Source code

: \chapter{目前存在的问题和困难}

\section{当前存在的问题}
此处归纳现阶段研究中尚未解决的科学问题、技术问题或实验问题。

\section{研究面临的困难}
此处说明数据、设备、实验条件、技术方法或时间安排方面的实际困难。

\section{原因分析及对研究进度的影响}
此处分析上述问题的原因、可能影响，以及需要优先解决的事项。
******************************
WHAT IS EXPECTED: What's wanted is each line above, transcribed with nothing altered.

SOLVED PROBLEM:
Source code

: \chapter{目前存在的问题和困难}

\section{当前存在的问题}
此处归纳现阶段研究中尚未解决的科学问题、技术问题或实验问题。

\section{研究面临的困难}
此处说明数据、设备、实验条件、技术方法或时间安排方面的实际困难。

\section{原因分析及对研究进度的影响}
此处分析上述问题的原因、可能影响，以及需要优先解决的事项。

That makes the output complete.